In the first day of Part III, I mentioned, a ray from origin to a vertex can serve as a valid rotation axis for a cube, and the cutting surface is a hexagon. We can let the origin be the origin of the coordinate, and make all 6 faces of the cube perpendicular to exactly on of the axes in X, Y, or Z. Also, we let this cube's size be 2 units. Then, for the vertex (1, 1, 1), vector (1, 1, 1) itself is a valid rotation axis and it is perpendicular to the cutting hexagon.

It is interesting that, the boundary of the cutting hexagon can be view as the intersaction between the cutting hyperplane and the cube's boundary. The later is trivial, and we can easily derive the equation of the former from known information:

1. The normal vector of the cutting surface is identical to the vertex coordinate, because the start point of a valid axis can always be the origin.
2. The cut surface, as a hyperplane, contains the origin. No matter how controversial the definition of deep-cut is, skewb is certainly a origin-cut puzzle without doubt.

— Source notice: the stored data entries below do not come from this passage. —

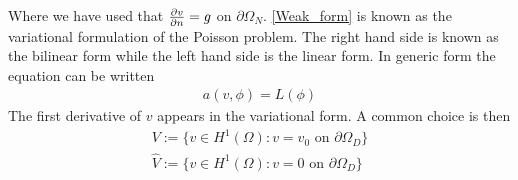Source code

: Where we have used that $\frac{\partial v}{\partial n} = g$ on $\partial \Omega_N$. \eqref{Weak_form} is known as the variational formulation of the Poisson problem.  The right hand side is known as the bilinear form while the left hand side is the linear form. In generic form the equation can be written
\begin{align}
a(v,\phi) = L(\phi) \label{Bilinear}
\end{align}
The first derivative of $v$ appears in the variational form. A common choice is then
\begin{align}
 V := \{ v \in H^1(\Omega) : v = v_0 \text{ on } \partial \Omega_D \} \\
 \hat{V} := \{ v \in H^1(\Omega) : v = 0 \text{ on } \partial \Omega_D \}
\end{align}



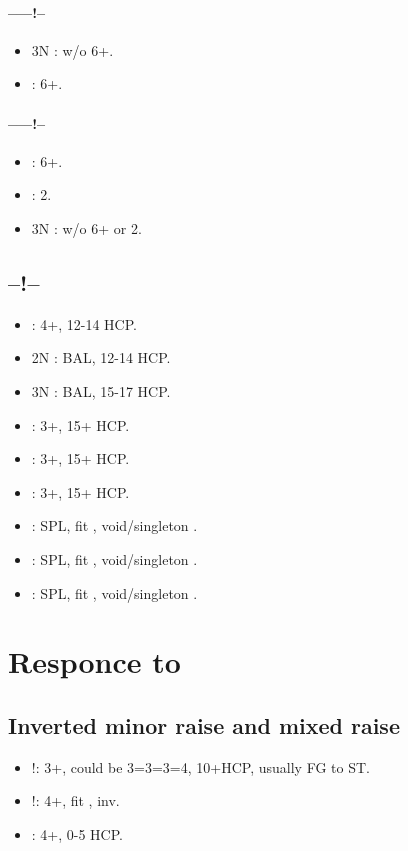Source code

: \documentclass[12pt,twoside,a5paper]{report}%
\begin{document}
	\subsubsection*{------!--}
	\begin{itemize}
	\renewcommand{\labelitemi}{}
	\item 3N : w/o  6+\cl{}.
	\item {} : 6+\cl{}.
	\end{itemize}

	\subsubsection*{------!--}
	\begin{itemize}
	\renewcommand{\labelitemi}{}
	\item {} : 6+\cl{}.
	\item {} : 2\di{}.
	\item 3N : w/o  6+\cl{} or 2\di{}.
	\end{itemize}

	\section*{--!--}
	\begin{itemize}
	\renewcommand{\labelitemi}{}
	\item {} : 4+\cl{}, 12-14 HCP.
	\item 2N : BAL, 12-14 HCP.
	\item 3N : BAL, 15-17 HCP.
	\item {} : 3+\di{}, 15+ HCP.
	\item {} : 3+\he{}, 15+ HCP.
	\item {} : 3+\sp{}, 15+ HCP.
	\item {} : SPL, fit \cl{}, void/singleton \di{}.
	\item {} : SPL, fit \cl{}, void/singleton \he{}.
	\item {} : SPL, fit \cl{}, void/singleton \sp{}.
	\end{itemize}
	

\chapter*{Responce to }

	\section*{Inverted minor raise and mixed raise}
	\begin{itemize}
	\renewcommand{\labelitemi}{}
	\item {}!: 3+\di{}, could be 3=3=3=4, 10+HCP, usually FG to ST. 
	\item {}!: 4+\di{}, fit \di{}, inv.  
	\item {} : 4+\di{}, 0-5 HCP. 
	\end{itemize}
\end{document}

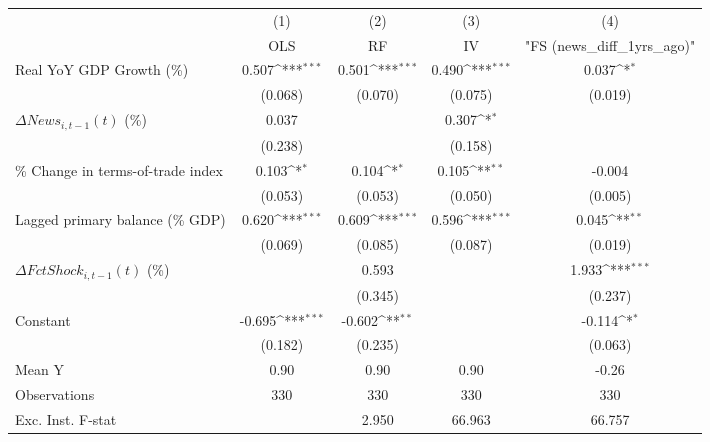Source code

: {
\def\sym#1{\ifmmode^{#1}\else\(^{#1}\)\fi}
\begin{tabular}{l*{4}{c}}
\toprule
                    &\multicolumn{1}{c}{(1)}&\multicolumn{1}{c}{(2)}&\multicolumn{1}{c}{(3)}&\multicolumn{1}{c}{(4)}\\
                    &\multicolumn{1}{c}{OLS}&\multicolumn{1}{c}{RF}&\multicolumn{1}{c}{IV}&\multicolumn{1}{c}{ "FS (news_diff_1yrs_ago)" }\\
\midrule
Real YoY GDP Growth (\%)&       0.507\sym{***}&       0.501\sym{***}&       0.490\sym{***}&       0.037\sym{*}  \\
                    &     (0.068)         &     (0.070)         &     (0.075)         &     (0.019)         \\
\addlinespace
$ \Delta News_{i,t-1}(t)$ (\%)&       0.037         &                     &       0.307\sym{*}  &                     \\
                    &     (0.238)         &                     &     (0.158)         &                     \\
\addlinespace
\% Change in terms-of-trade index&       0.103\sym{*}  &       0.104\sym{*}  &       0.105\sym{**} &      -0.004         \\
                    &     (0.053)         &     (0.053)         &     (0.050)         &     (0.005)         \\
\addlinespace
Lagged primary balance (\% GDP)&       0.620\sym{***}&       0.609\sym{***}&       0.596\sym{***}&       0.045\sym{**} \\
                    &     (0.069)         &     (0.085)         &     (0.087)         &     (0.019)         \\
\addlinespace
$ \Delta FctShock_{i,t-1}(t)$ (\%)&                     &       0.593         &                     &       1.933\sym{***}\\
                    &                     &     (0.345)         &                     &     (0.237)         \\
\addlinespace
Constant            &      -0.695\sym{***}&      -0.602\sym{**} &                     &      -0.114\sym{*}  \\
                    &     (0.182)         &     (0.235)         &                     &     (0.063)         \\
\midrule
Mean Y              &        0.90         &        0.90         &        0.90         &       -0.26         \\
Observations        &         330         &         330         &         330         &         330         \\
Exc. Inst. F-stat   &                     &       2.950         &      66.963         &      66.757         \\
\bottomrule
\end{tabular}
}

so basically, we have the hyperplane equation of the 4 rotation surfaces

• x + y + z = 0
• x + y - z = 0 (normal vector (1, 1, -1))
• x - y - z = 0 (normal vector (1, -1, -1))
• x - y + z = 0 (normal vector (1, -1, 1))

The 6 faces of the cube have hyperplane representation as well, they are

• X = -1
• X = 1
• Y = -1
• Y = 1
• Z = -1
• Z = 1

Consider the first x + y + z = 0 for now. The intersection is a 2D area, so of courese there are infinite points within the intersactions. However, I will propose a scheme to choose a interesing set of points instead of random ones in later post with prooves, but now the rule of thumb is the set should be eactly on the boundary of the cube. So for the first quation, the set of points are

• (-1, 0, 1)
• (-1, 1, 0)
• (0, -1, 1)
• (0, 1, -1)
• (1, -1, 0)
• (1, 0, -1)

It is not obvious for a 2D being to feel that these 6 points forms a hexagon in the 3D space. We will have a very similar feeling as they do later when we try to figurre out a 4D skewb. Basically we can claim, Without loss of generality, other three hyperplane equations will have similar attributes. I will leave this general claim in later posts.

Conclusion

We derive a systematic solution and solve the skewb with it. After that, the basic math about a skewb is briefly explored. By doing so, I show the readers that my math toolbox on this matter will mainly be cartesian coordiate and vector. Tomorrow, we will start the advanture with hyperskewb.

小結

解開 skewb 並探討一些它的幾何性質。